How to complete this task
Could you print exactly the lines of the listing below, starting at the line that has "### Owen Dobson Photography" and ending at the line that has "Aspiring Entrepreneur", and only those lines?

*** Opening Provided material ***

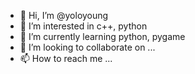 - 👋 Hi, I’m @yoloyoung
- 👀 I’m interested in c++, python
- 🌱 I’m currently learning python, pygame
- 💞️ I’m looking to collaborate on ...
- 📫 How to reach me ...

<!---
yoloyoung/yoloyoung is a ✨ special ✨ repository because its `README.md` (this file) appears on your GitHub profile.
You can click the Preview link to take a look at your changes.
--->
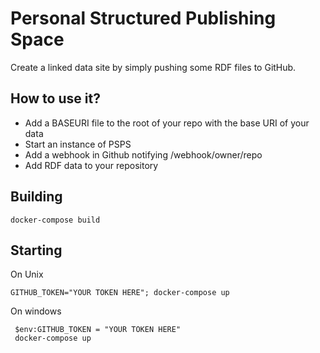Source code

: # Personal Structured Publishing Space

Create a linked data site by simply pushing some RDF files to GitHub.

## How to use it?

- Add a BASEURI file to the root of your repo with the base URI of your data
- Start an instance of  PSPS
- Add a webhook in Github notifying <yourInstance>/webhook/owner/repo
- Add RDF data to your repository

## Building

    docker-compose build

## Starting

On Unix 

    GITHUB_TOKEN="YOUR TOKEN HERE"; docker-compose up

On windows

     $env:GITHUB_TOKEN = "YOUR TOKEN HERE"
     docker-compose up


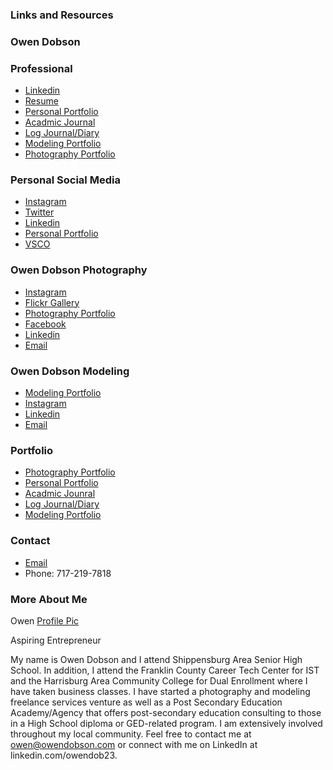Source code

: ### Links and Resources 

### Owen Dobson
 
### Professional
- [Linkedin](https://linkedin.com/in/owendob23)
- [Resume](https://wiki.owendobson.com/resume)
- [Personal Portfolio](https://www.owendobson.com)
- [Acadmic Journal](https://wiki.owendobson.com/notebook)
- [Log Journal/Diary](https://wiki.owendobson.com/journal)
- [Modeling Portfolio](https://modeling.owendobson.com)
- [Photography Portfolio](https://www.owendobsonphotography.com)

### Personal Social Media
- [Instagram](https://www.instagram.com/o3e45)
- [Twitter](https://twitter.com/otdobson)
- [Linkedin](https://www.linkedin.com/in/owendob23)
- [Personal Portfolio](https://www.owendobson.com)
- [VSCO](https://vsco.co/owendob23)

### Owen Dobson Photography
- [Instagram](https://instagram.com/owendphotos)
- [Flickr Gallery](https://flickr.com/owendphotos)
- [Photography Portfolio](https://www.owendobsonphotography.com)
- [Facebook](https://facebook.com/owendphotos)
- [Linkedin](https://www.linkedin.com/company/100470938)
- [Email](mailto:contact@owendphotos.com)

### Owen Dobson Modeling
- [Modeling Portfolio](https://modeling.owendobson.com)
- [Instagram](https://instagram.com/slaybyowen)
- [Linkedin](https://www.linkedin.com/company/100470938)
- [Email](mailto:modeling@owendobson.com)

### Portfolio
- [Photography Portfolio](https://www.owendobsonphotography.com)
- [Personal Portfolio](https://www.owendobson.com)
- [Acadmic Jounral](https://wiki.owendobson.com)
- [Log Journal/Diary](https://wiki.owendobson.com/journal)
- [Modeling Portfolio](https://modeling.owendobson.com)

### Contact
- [Email](mailto:contact@owendobson.com)
- Phone: ‪717-219-7818‬


### More About Me
Owen
[Profile Pic](/owen.png)

Aspiring Entrepreneur


My name is Owen Dobson and I attend Shippensburg Area Senior High School. In addition, I attend the Franklin County Career Tech Center for IST and the Harrisburg Area Community College for Dual Enrollment where I have taken business classes. I have started a photography and modeling freelance services venture as well as a Post Secondary Education Academy/Agency that offers post-secondary education consulting to those in a High School diploma or GED-related program. I am extensively involved throughout my local community. Feel free to contact me at owen@owendobson.com or connect with me on LinkedIn at linkedin.com/owendob23.


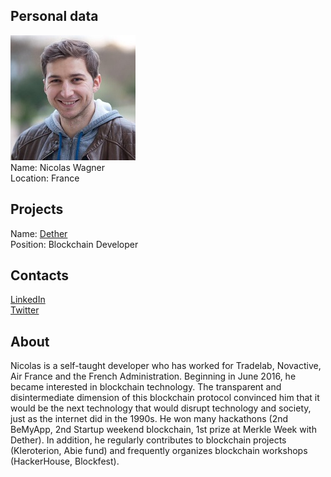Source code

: ## Personal data
![nicolas wagner photo](photo/nicolas_wagner.jpg)  
Name:   Nicolas Wagner  
Location: France  
## Projects 
Name: [Dether](../projects/dether.md)  
Position: Blockchain Developer   
## Contacts
[LinkedIn](https://www.linkedin.com/in/nicolas-wagner-ab59249a/)  
[Twitter](https://twitter.com/w_n1c01a5)
## About
Nicolas is a self-taught developer who has worked for Tradelab, Novactive,
Air France and the French Administration. Beginning in June 2016, he became
interested in blockchain technology. The transparent and disintermediate
dimension of this blockchain protocol convinced him that it would be the next
technology that would disrupt technology and society, just as the internet did
in the 1990s. He won many hackathons (2nd BeMyApp, 2nd Startup weekend
blockchain, 1st prize at Merkle Week with Dether). In addition, he regularly
contributes to blockchain projects (Kleroterion, Abie fund) and frequently
organizes blockchain workshops (HackerHouse, Blockfest).
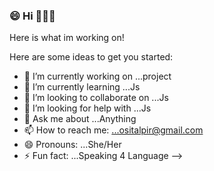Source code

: ### 😄 Hi 👋👋👋
Here is what im working on!

Here are some ideas to get you started:

- 🔭 I’m currently working on ...project
- 🌱 I’m currently learning ...Js
- 👯 I’m looking to collaborate on ...Js
- 🤔 I’m looking for help with ...Js
- 💬 Ask me about ...Anything
- 📫 How to reach me: ...ositalpir@gmail.com
- 😄 Pronouns: ...She/Her
- ⚡ Fun fact: ...Speaking 4 Language
-->
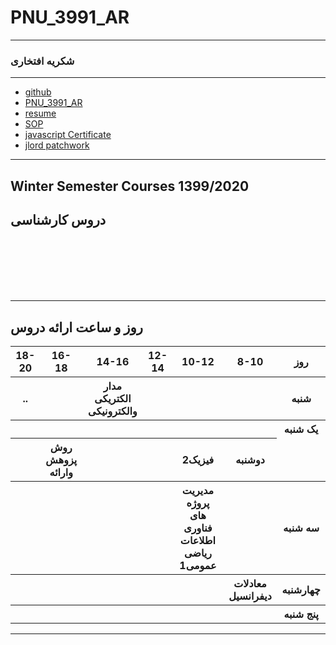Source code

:# PNU_3991_AR
---------
### شکریه افتخاری
 
---
- [github](https://github.com/sh-eftekhari/PNU_3991_AR)
- [PNU_3991_AR](https://github.com/sh-eftekhari/PNU_3991_AR)
- [resume](https://sh-eftekhari.github.io/)
- [SOP](https://sh-eftekhari.github.io/SOP/) 
- [javascript Certificate](js.jpeg)
- [jlord patchwork](jlord.jpg)
  
------------------

## Winter Semester Courses 1399/2020

## دروس کارشناسی


<br>

<br>

<br>

<br>

<br>


--------------

## روز و ساعت ارائه دروس

<table style="width:100%">
  <tr>
    <th>18-20</th>
    <th>16-18</th>
    <th>14-16</th>
    <th>12-14</th>
    <th>10-12</th>
    <th>8-10</th>
    <th>روز</th>
  </tr>
  <tr>
    <th>
   
   
   
   
   
   
   ..
   </th>
    <th></th>
    <th>مدار الکتریکی والکترونیکی</th>
    <th></th>
    <th></th>
    <th></th>
    <th>شنبه</th>
  </tr>
   <tr>
    <th></th>
    <th></th>
    <th></th>
    <th></th>
    <th></th>
    <th></th>
    <th>یک شنبه</th>
  </tr>
   <tr>
     <th></th>
     <th>روش پزوهش وارائه</th>
     <th></th>
     <th></th>
     <th>فیزیک2</t
     <th></th>   
    <th>دوشنبه</th>
  </tr>
   <tr>
    <th></th>
    <th></th>
    <th></th>
    <th></th>
    <th>مدیریت پروژه های فناوری اطلاعات 
                         ریاضی عمومی1 </th>
    <th></th>
    <th>سه شنبه</th>
  </tr>
   <tr>
    <th></th>
    <th></th>
    <th></th>
    <th></th>
    <th></th>
    <th>معادلات دیفرانسیل</th>
    <th>چهارشنبه</th>
  </tr>
   <tr>
    <th></th>
    <th></th>
    <th></th>
    <th></th>
    <th></th>
    <th></th>
    <th>پنج شنبه</th>
  </tr>
</table>

--------------

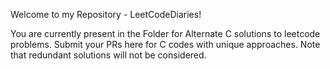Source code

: Welcome to my Repository - LeetCodeDiaries!

You are currently present in the Folder for Alternate C solutions to leetcode problems. Submit your PRs here for C codes with unique approaches. Note that redundant solutions will not be considered. 
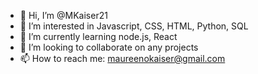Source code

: - 👋 Hi, I’m @MKaiser21
- 👀 I’m interested in Javascript, CSS, HTML, Python, SQL
- 🌱 I’m currently learning node.js, React
- 💞️ I’m looking to collaborate on any projects
- 📫 How to reach me: maureenokaiser@gmail.com

<!---
MKaiser21/MKaiser21 is a ✨ special ✨ repository because its `README.md` (this file) appears on your GitHub profile.
You can click the Preview link to take a look at your changes.
--->
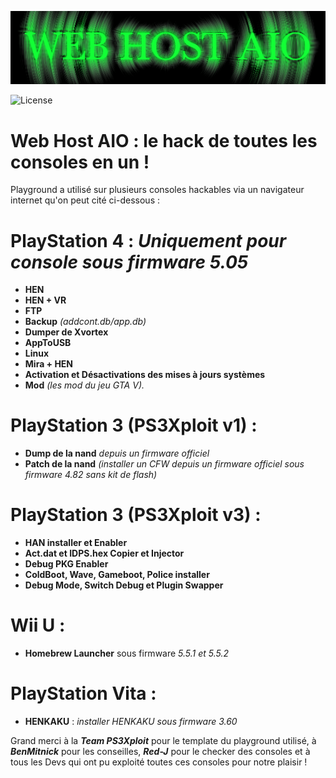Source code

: ![Banner](https://github.com/chronoss09/PSXploit-Playground-for-all/blob/master/coollogo_com-88251708.png)

![License](https://img.shields.io/badge/License-GPLv2-blue.svg)

# Web Host AIO : le hack de toutes les consoles en un !
Playground a utilisé sur plusieurs consoles hackables via un navigateur internet qu'on peut cité ci-dessous :

# PlayStation 4 : *Uniquement pour console sous firmware 5.05*
* **HEN**
* **HEN + VR**
* **FTP**
* **Backup** *(addcont.db/app.db)*
* **Dumper de Xvortex**
* **AppToUSB**
* **Linux**
* **Mira + HEN**
* **Activation et Désactivations des mises à jours systèmes**
* **Mod** *(les mod du jeu GTA V).*

# PlayStation 3 (PS3Xploit v1) :
* **Dump de la nand** *depuis un firmware officiel*
* **Patch de la nand** *(installer un CFW depuis un firmware officiel sous firmware 4.82 sans kit de flash)*

# PlayStation 3 (PS3Xploit v3) :
* **HAN installer et Enabler**
* **Act.dat et IDPS.hex Copier et Injector**
* **Debug PKG Enabler**
* **ColdBoot, Wave, Gameboot, Police installer**
* **Debug Mode, Switch Debug et Plugin Swapper**

# Wii U :
* **Homebrew Launcher** sous firmware *5.5.1 et 5.5.2*

# PlayStation Vita :
* **HENKAKU** : *installer HENKAKU sous firmware 3.60*

Grand merci à la ***Team PS3Xploit*** pour le template du playground utilisé, à ***BenMitnick*** pour les conseilles, ***Red-J*** pour le checker des consoles et à tous les Devs qui ont pu exploité toutes ces consoles pour notre plaisir !
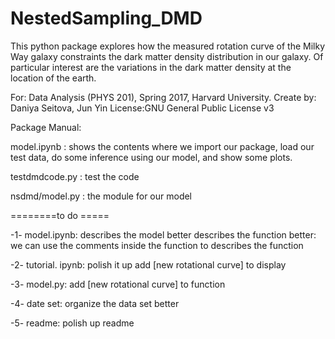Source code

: # NestedSampling_DMD
This python package explores how the measured rotation curve of the Milky Way galaxy constraints the dark matter density distribution in our galaxy.  Of particular interest are the variations in the dark matter density at the location of the earth.

For: Data Analysis (PHYS 201), Spring 2017, Harvard University.
Create by: Daniya Seitova, Jun Yin
License:GNU General Public License v3



Package Manual:

model.ipynb : shows the contents where we import our package, load our test data, do some inference using our model, and show some plots.

testdmdcode.py : test the code 

nsdmd/model.py : the module for our model



========to do ===== 

-1- model.ipynb: 
describes the model better 
describes the function better: we can use the comments inside the function to describes the function 

-2- tutorial. ipynb: 
polish it up 
add [new rotational curve] to display 


-3- model.py: 
add [new rotational curve] to function 


-4- date set: 
organize the data set better 


-5- readme: 
polish up readme 
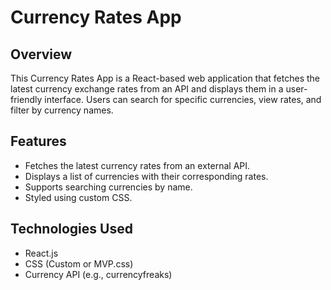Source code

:# Currency Rates App

## Overview

This Currency Rates App is a React-based web application that fetches the latest currency exchange rates from an API and displays them in a user-friendly interface. Users can search for specific currencies, view rates, and filter by currency names.

## Features

- Fetches the latest currency rates from an external API.
- Displays a list of currencies with their corresponding rates.
- Supports searching currencies by name.
- Styled using custom CSS.

## Technologies Used

- React.js
- CSS (Custom or MVP.css)
- Currency API (e.g., currencyfreaks)



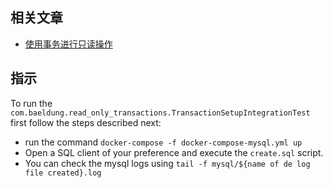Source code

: ## 相关文章

+ [使用事务进行只读操作](docs/使用事务进行只读操作.md)

## 指示

To run the `com.baeldung.read_only_transactions.TransactionSetupIntegrationTest` first follow the steps described next:

- run the command `docker-compose -f docker-compose-mysql.yml up`
- Open a SQL client of your preference and execute the `create.sql` script.
- You can check the mysql logs using `tail -f mysql/${name of de log file created}.log`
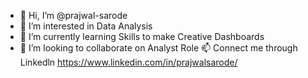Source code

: - 👋 Hi, I’m @prajwal-sarode
- 👀 I’m interested in Data Analysis
- 🌱 I’m currently learning Skills to make Creative Dashboards
- 💞️ I’m looking to collaborate on Analyst Role
📫 Connect me through Linkedln https://www.linkedin.com/in/prajwalsarode/
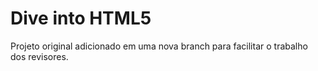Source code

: # Dive into HTML5

Projeto original adicionado em uma nova branch para facilitar o trabalho dos revisores.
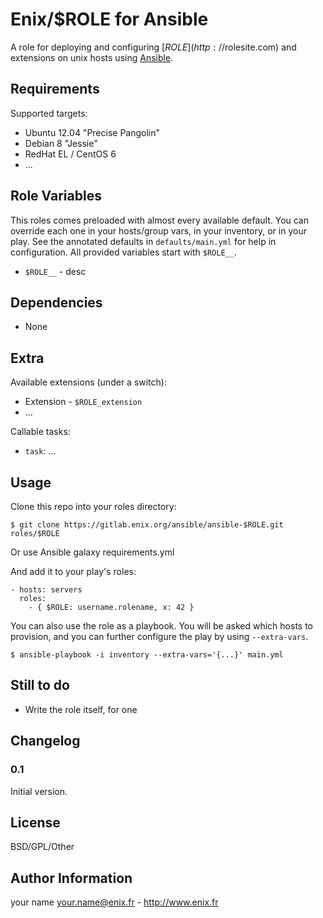 Enix/$ROLE for Ansible
=================

A role for deploying and configuring [$ROLE](http://$rolesite.com) and extensions on unix hosts using [Ansible](http://www.ansible.com/).


Requirements
------------

Supported targets:

- Ubuntu 12.04 "Precise Pangolin"
- Debian 8 "Jessie"
- RedHat EL / CentOS 6
- ...


Role Variables
--------------

This roles comes preloaded with almost every available default. You can override each one in your hosts/group vars, in your inventory, or in your play. See the annotated defaults in `defaults/main.yml` for help in configuration. All provided variables start with `$ROLE__`.

- `$ROLE__` - desc

Dependencies
------------

- None

Extra
-----

Available extensions (under a switch):

- Extension - `$ROLE_extension`
- ...

Callable tasks:

- `task`: ...


Usage
-----

Clone this repo into your roles directory:

    $ git clone https://gitlab.enix.org/ansible/ansible-$ROLE.git roles/$ROLE

Or use Ansible galaxy requirements.yml

And add it to your play's roles:

    - hosts: servers
      roles:
        - { $ROLE: username.rolename, x: 42 }


You can also use the role as a playbook. You will be asked which hosts to provision, and you can further configure the play by using `--extra-vars`.

    $ ansible-playbook -i inventory --extra-vars='{...}' main.yml


Still to do
-----------

- Write the role itself, for one


Changelog
---------

### 0.1

Initial version.

License
-------

BSD/GPL/Other

Author Information
------------------

your name <your.name@enix.fr> - http://www.enix.fr
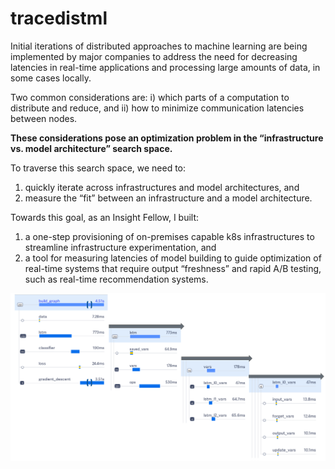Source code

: # tracedistml

Initial iterations of distributed approaches to machine learning are being implemented by major companies to address the need for decreasing latencies in real-time applications and processing large amounts of data, in some cases locally. 

Two common considerations are: i) which parts of a computation to distribute and reduce, and ii) how to minimize communication latencies between nodes.

**These considerations pose an optimization problem in the “infrastructure vs. model architecture” search space.** 

To traverse this search space, we need to:
1) quickly iterate across infrastructures and model architectures, and
2) measure the “fit” between an infrastructure and a model architecture.

Towards this goal, as an Insight Fellow, I built: 
1) a one-step provisioning of on-premises capable k8s infrastructures to streamline infrastructure experimentation, and
2) a tool for measuring latencies of model building to guide optimization of real-time systems that require output “freshness” and rapid A/B testing, such as real-time recommendation systems.

![latencies_explorer](https://github.com/alfin3/tracedistml/blob/master/images/latencies_explorer.jpg)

*** Closing Provided material ***

Completed exercise
### Owen Dobson Photography
- [Instagram](https://instagram.com/owendphotos)
- [Flickr Gallery](https://flickr.com/owendphotos)
- [Photography Portfolio](https://www.owendobsonphotography.com)
- [Facebook](https://facebook.com/owendphotos)
- [Linkedin](https://www.linkedin.com/company/100470938)
- [Email](mailto:contact@owendphotos.com)

### Owen Dobson Modeling
- [Modeling Portfolio](https://modeling.owendobson.com)
- [Instagram](https://instagram.com/slaybyowen)
- [Linkedin](https://www.linkedin.com/company/100470938)
- [Email](mailto:modeling@owendobson.com)

### Portfolio
- [Photography Portfolio](https://www.owendobsonphotography.com)
- [Personal Portfolio](https://www.owendobson.com)
- [Acadmic Jounral](https://wiki.owendobson.com)
- [Log Journal/Diary](https://wiki.owendobson.com/journal)
- [Modeling Portfolio](https://modeling.owendobson.com)

### Contact
- [Email](mailto:contact@owendobson.com)
- Phone: ‪717-219-7818‬


### More About Me
Owen
[Profile Pic](/owen.png)

Aspiring Entrepreneur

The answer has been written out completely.